**Work to complete:** Only the lines with the string "mathbf" are needed; return each of them from the entries below.
• • • • • • •
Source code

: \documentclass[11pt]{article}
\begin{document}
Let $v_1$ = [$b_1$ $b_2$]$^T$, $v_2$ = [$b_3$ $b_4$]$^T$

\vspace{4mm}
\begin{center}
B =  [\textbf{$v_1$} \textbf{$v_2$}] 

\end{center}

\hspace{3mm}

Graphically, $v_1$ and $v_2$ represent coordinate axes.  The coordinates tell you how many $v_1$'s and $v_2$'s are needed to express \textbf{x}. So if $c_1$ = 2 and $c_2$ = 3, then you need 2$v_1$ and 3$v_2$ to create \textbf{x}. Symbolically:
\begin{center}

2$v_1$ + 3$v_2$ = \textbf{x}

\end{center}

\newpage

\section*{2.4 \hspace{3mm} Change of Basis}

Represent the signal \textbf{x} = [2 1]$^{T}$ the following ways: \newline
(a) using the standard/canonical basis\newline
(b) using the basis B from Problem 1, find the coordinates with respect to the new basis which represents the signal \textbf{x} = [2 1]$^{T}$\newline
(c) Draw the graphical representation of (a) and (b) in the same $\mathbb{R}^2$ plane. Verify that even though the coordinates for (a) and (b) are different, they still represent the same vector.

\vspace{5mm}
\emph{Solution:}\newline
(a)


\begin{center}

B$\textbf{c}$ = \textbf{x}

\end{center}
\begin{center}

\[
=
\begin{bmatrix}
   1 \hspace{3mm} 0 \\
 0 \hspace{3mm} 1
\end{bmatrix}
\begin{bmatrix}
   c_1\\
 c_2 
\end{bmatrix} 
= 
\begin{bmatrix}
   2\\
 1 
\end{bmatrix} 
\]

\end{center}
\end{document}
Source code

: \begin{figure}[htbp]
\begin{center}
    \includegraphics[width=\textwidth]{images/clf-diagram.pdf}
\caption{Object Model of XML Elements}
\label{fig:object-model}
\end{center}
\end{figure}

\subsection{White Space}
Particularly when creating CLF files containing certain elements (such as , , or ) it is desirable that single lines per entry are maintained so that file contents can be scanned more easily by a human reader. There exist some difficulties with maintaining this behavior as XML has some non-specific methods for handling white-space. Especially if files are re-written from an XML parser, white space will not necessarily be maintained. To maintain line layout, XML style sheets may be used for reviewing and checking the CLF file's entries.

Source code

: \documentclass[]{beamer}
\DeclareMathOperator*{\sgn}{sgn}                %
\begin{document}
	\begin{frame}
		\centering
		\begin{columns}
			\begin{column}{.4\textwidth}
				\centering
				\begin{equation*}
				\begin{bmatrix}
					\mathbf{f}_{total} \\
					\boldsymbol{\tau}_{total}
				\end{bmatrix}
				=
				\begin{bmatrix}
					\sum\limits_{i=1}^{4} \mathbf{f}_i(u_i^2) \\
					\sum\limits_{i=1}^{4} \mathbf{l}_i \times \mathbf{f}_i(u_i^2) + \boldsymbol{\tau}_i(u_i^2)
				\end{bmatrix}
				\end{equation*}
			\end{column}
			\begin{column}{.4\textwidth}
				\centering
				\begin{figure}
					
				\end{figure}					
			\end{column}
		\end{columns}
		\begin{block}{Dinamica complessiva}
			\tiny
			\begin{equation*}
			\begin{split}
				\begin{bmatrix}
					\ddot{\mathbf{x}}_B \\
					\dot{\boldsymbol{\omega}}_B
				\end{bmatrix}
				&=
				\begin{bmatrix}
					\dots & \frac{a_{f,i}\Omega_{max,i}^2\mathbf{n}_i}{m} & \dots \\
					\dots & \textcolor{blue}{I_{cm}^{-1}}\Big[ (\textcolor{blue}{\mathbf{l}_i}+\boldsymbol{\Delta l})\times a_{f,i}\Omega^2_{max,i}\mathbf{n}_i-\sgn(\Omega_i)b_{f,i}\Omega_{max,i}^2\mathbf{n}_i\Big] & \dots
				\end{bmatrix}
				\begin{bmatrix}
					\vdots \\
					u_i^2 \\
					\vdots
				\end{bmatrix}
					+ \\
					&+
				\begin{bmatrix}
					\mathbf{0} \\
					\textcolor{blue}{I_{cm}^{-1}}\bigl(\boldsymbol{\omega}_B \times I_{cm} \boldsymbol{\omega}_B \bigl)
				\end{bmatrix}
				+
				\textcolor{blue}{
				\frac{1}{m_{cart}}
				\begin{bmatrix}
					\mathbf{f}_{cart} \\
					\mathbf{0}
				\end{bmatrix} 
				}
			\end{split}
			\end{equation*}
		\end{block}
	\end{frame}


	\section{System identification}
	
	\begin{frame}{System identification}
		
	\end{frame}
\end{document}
• • • • • • •
**Solution to the problem:**
					\mathbf{f}_{total} \\
					\sum\limits_{i=1}^{4} \mathbf{f}_i(u_i^2) \\
					\sum\limits_{i=1}^{4} \mathbf{l}_i \times \mathbf{f}_i(u_i^2) + \boldsymbol{\tau}_i(u_i^2)
					\ddot{\mathbf{x}}_B \\
					\dots & \frac{a_{f,i}\Omega_{max,i}^2\mathbf{n}_i}{m} & \dots \\
					\dots & \textcolor{blue}{I_{cm}^{-1}}\Big[ (\textcolor{blue}{\mathbf{l}_i}+\boldsymbol{\Delta l})\times a_{f,i}\Omega^2_{max,i}\mathbf{n}_i-\sgn(\Omega_i)b_{f,i}\Omega_{max,i}^2\mathbf{n}_i\Big] & \dots
					\mathbf{0} \\
					\mathbf{f}_{cart} \\
					\mathbf{0}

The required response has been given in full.